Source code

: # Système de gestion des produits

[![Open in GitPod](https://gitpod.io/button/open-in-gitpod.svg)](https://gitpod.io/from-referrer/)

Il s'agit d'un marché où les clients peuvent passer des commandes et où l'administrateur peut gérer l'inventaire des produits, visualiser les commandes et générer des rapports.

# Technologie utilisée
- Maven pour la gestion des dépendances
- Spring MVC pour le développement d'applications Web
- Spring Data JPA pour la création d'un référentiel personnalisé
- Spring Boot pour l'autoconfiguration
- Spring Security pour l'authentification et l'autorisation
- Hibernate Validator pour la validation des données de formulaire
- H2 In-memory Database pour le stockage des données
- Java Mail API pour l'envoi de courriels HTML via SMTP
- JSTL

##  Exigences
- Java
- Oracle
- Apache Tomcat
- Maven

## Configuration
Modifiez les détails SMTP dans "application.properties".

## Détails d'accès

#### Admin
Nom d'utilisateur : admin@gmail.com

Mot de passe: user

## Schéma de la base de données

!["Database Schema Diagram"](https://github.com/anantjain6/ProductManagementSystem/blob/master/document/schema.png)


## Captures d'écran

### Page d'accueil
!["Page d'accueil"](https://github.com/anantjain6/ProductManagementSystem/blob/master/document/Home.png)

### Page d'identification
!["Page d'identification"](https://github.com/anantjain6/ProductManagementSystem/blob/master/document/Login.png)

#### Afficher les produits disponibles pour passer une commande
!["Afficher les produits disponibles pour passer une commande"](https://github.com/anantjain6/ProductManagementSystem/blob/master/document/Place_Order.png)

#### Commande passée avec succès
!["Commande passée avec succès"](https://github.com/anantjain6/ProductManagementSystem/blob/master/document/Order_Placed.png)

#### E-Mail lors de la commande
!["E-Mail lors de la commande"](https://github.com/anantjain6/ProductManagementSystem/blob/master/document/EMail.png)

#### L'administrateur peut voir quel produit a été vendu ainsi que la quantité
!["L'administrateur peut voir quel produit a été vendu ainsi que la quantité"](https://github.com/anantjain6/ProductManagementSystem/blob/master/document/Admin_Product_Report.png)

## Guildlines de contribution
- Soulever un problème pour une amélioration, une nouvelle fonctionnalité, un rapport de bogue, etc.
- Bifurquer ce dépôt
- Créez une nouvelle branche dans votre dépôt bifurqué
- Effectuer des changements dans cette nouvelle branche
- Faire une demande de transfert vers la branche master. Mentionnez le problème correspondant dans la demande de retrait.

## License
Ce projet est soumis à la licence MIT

===

Copy each line of the listing that contains the string "https".

* Output of the exercise:
[![Open in GitPod](https://gitpod.io/button/open-in-gitpod.svg)](https://gitpod.io/from-referrer/)
!["Database Schema Diagram"](https://github.com/anantjain6/ProductManagementSystem/blob/master/document/schema.png)
!["Page d'accueil"](https://github.com/anantjain6/ProductManagementSystem/blob/master/document/Home.png)
!["Page d'identification"](https://github.com/anantjain6/ProductManagementSystem/blob/master/document/Login.png)
!["Afficher les produits disponibles pour passer une commande"](https://github.com/anantjain6/ProductManagementSystem/blob/master/document/Place_Order.png)
!["Commande passée avec succès"](https://github.com/anantjain6/ProductManagementSystem/blob/master/document/Order_Placed.png)
!["E-Mail lors de la commande"](https://github.com/anantjain6/ProductManagementSystem/blob/master/document/EMail.png)
!["L'administrateur peut voir quel produit a été vendu ainsi que la quantité"](https://github.com/anantjain6/ProductManagementSystem/blob/master/document/Admin_Product_Report.png)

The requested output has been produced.